You say, but, okay, I see it was there and this is how God accomplished it, but was the Old Testament revelation clear enough for Old Testament believers to understand? Well, when confronted by Jewish leaders, listen to what Paul said, "I stand to this day testifying to both small and great, stating nothing but what the Prophets and Moses said." That is what Paul said about his ministry of the gospel about justification by faith alone. Justification is not some new plan cooked up by a first century Pharisee. It is the way every saint from Adam on has gained right standing with God. It has always been God's plan, it is the way Old Testament Israelites came into right relation to God and it is the way we come into right relationship to God.

Another similarity is that both have benefitted from the work of the Spirit. In the work of regeneration, bringing new life to their hearts, sanctifying them, setting them apart, and even the abiding presence of the Spirit. Now, John 14 to 16 seems to indicate that with Pentecost there was some change in the work of the Spirit, but these realities were still there and we saw them, we talked about these things as we talked about the nature of God and the nature of salvation in past months. They benefitted, the Old Testament Israelites who were true believers, from the work of the Spirit in their lives to accomplish these things and we benefit from these things as well.

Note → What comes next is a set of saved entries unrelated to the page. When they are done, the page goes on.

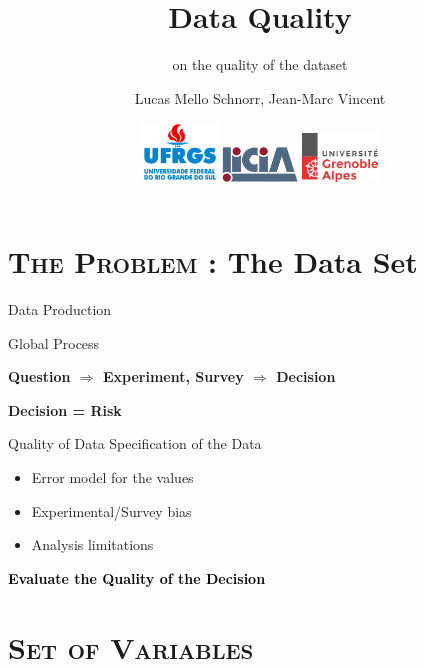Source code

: \documentclass[xcolor=x11names,compress,8pt,
handout
]{beamer}
\title[Data Characterization] %
{Data Quality}
\subtitle{on the quality of the dataset}
\author%
{		
Lucas Mello Schnorr, Jean-Marc Vincent
}
\institute[LICIA] %
{%
{\large INF/UFRGS\\
Porto Alegre, Brazil – October 30th, 2017}
}
\date[Porto Alegre 2017] %
{
\includegraphics[width=2cm]{logos/ufrgs2.png}\hfill
\includegraphics[width=2cm]{logos/licia-small.png}\hfill
\includegraphics[width=2cm]{logos/uga.png}
}
\renewcommand{\(}{\begin{columns}}
\renewcommand{\)}{\end{columns}}
\newcommand{\<}[1]{\begin{column}{#1}}
\renewcommand{\>}{\end{column}}
\begin{document}
\begin{frame}
\titlepage
\end{frame}
\section[{\scshape Data Production}]{{\scshape The Problem} : The Data Set}

\begin{frame}{Data Production}
\begin{alertblock}{Global Process}
\centerline{\alert{\textbf{\large Question $\Longrightarrow$ Experiment, Survey $\Longrightarrow$  Decision}}}

\vspace{0.5cm}

\centerline{\alert{\textbf{\large Decision = Risk }}}

\end{alertblock}
\pause
\begin{alertblock}{Quality of Data }
Specification of the Data
\begin{itemize}
\item Error model for the values
\item Experimental/Survey bias  
\item Analysis limitations
\end{itemize}
\end{alertblock}
\centerline{\colorbox{yellow!85}{\textcolor{black}{\textbf{\large Evaluate the Quality of the Decision}}}}
\end{frame}

\section[{\scshape Set of Variables}]{{\scshape Set of Variables} }
\end{document}
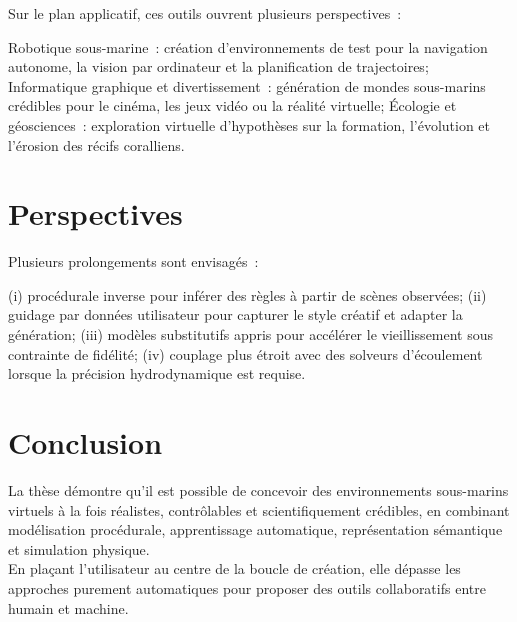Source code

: Sur le plan applicatif, ces outils ouvrent plusieurs perspectives~:
\begin{Itemize}
    \Item{} Robotique sous-marine~: création d'environnements de test pour la navigation autonome, la vision par ordinateur et la planification de trajectoires;
    \Item{} Informatique graphique et divertissement~: génération de mondes sous-marins crédibles pour le cinéma, les jeux vidéo ou la réalité virtuelle;
    \Item{} Écologie et géosciences~: exploration virtuelle d'hypothèses sur la formation, l'évolution et l'érosion des récifs coralliens.
\end{Itemize}

\section*{Perspectives}
Plusieurs prolongements sont envisagés~: 
\begin{Itemize}
    \Item{} (i) procédurale inverse pour inférer des règles à partir de scènes observées;
    \Item{} (ii) guidage par données utilisateur pour capturer le style créatif et adapter la génération;
    \Item{} (iii) modèles substitutifs appris pour accélérer le vieillissement sous contrainte de fidélité;
    \Item{} (iv) couplage plus étroit avec des solveurs d'écoulement lorsque la précision hydrodynamique est requise.
\end{Itemize}


\section*{Conclusion}
La thèse démontre qu'il est possible de concevoir des environnements sous-marins virtuels à la fois réalistes, contrôlables et scientifiquement crédibles, en combinant modélisation procédurale, apprentissage automatique, représentation sémantique et simulation physique. \\
En plaçant l'utilisateur au centre de la boucle de création, elle dépasse les approches purement automatiques pour proposer des outils collaboratifs entre humain et machine. \\

































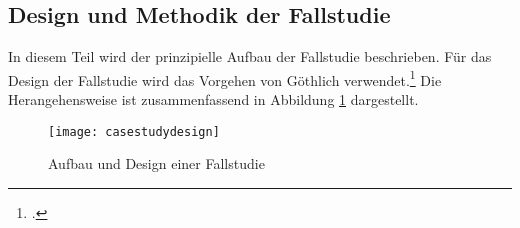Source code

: \subsection{Design und Methodik der Fallstudie} \label{toc:fallstudiendesign}

In diesem Teil wird der prinzipielle Aufbau der Fallstudie beschrieben. Für das Design der Fallstudie wird das Vorgehen von
Göthlich verwendet.\footcite[Vgl.][]{gothlich2003fallstudien} Die Herangehensweise ist zusammenfassend in Abbildung
\ref{figure:casestudydesign} dargestellt.

\begin{figure}[H]
    \caption{Aufbau und Design einer Fallstudie}
    \texttt{[image: casestudydesign]}
    \label{figure:casestudydesign}
    \\
    \cite[Quelle: In Anlehnung an][S. 8ff]{gothlich2003fallstudien}
\end{figure}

Both were assigned the same responsibility, and that is to be a witness nation. Israel, you see this in Exodus 19 there at Sinai, God tells them why He is entering into covenant with them. He says,

"You are going to be My possession among all the peoples, for the earth is Mine, all the earth is Mine, and you are going be for Me a kingdom of priests."

You are going to be those who help the nations understand what I am like. And the same thing is said of the church. First Peter 2:5, you are going to be "a holy priesthood, to offer up spiritual sacrifices." But more specifically in Revelation 1:6, "He has made us," the church, "to be a kingdom, priests to His God and Father." Revelation 5:10, "You have made them to be a kingdom and priests to our God; and they will reign upon the earth."

Finally, both are beneficiaries of the new covenant, wonderful promises that are made in the new covenant. Israel, in Jeremiah 31:31, we read, the "'days are coming, when I will make a new covenant with the house of Israel and with the house of Judah." And yet the church also participates in that new covenant. In 1 Corinthians 11:25, Paul quotes Jesus on the night of His crucifixion, or the night of the Last Supper rather, saying that He took the cup and He said, "'This cup is the new covenant in My blood,'" you are going to partake of the benefits of the new covenant. And it is true, Paul told the Corinthians, for you as well. Gentiles get in on the new covenant. Second Corinthians 3:6, Paul said he was a servant, a minister of the new covenant. And in Hebrews 8 we are told that Jesus was our "mediator of a better covenant," the new covenant.

So, you can see that there are a lot of similarities. Understand this, folks, if you compare, listen very carefully to what I am going to say, if you compare the true believers in the Old Testament Israel with us, we have much more in common than we have differences. However, although Israel and the church are similar in many ways, as we have seen tonight, and there are others, they are not identical. Next week we will look at the differences.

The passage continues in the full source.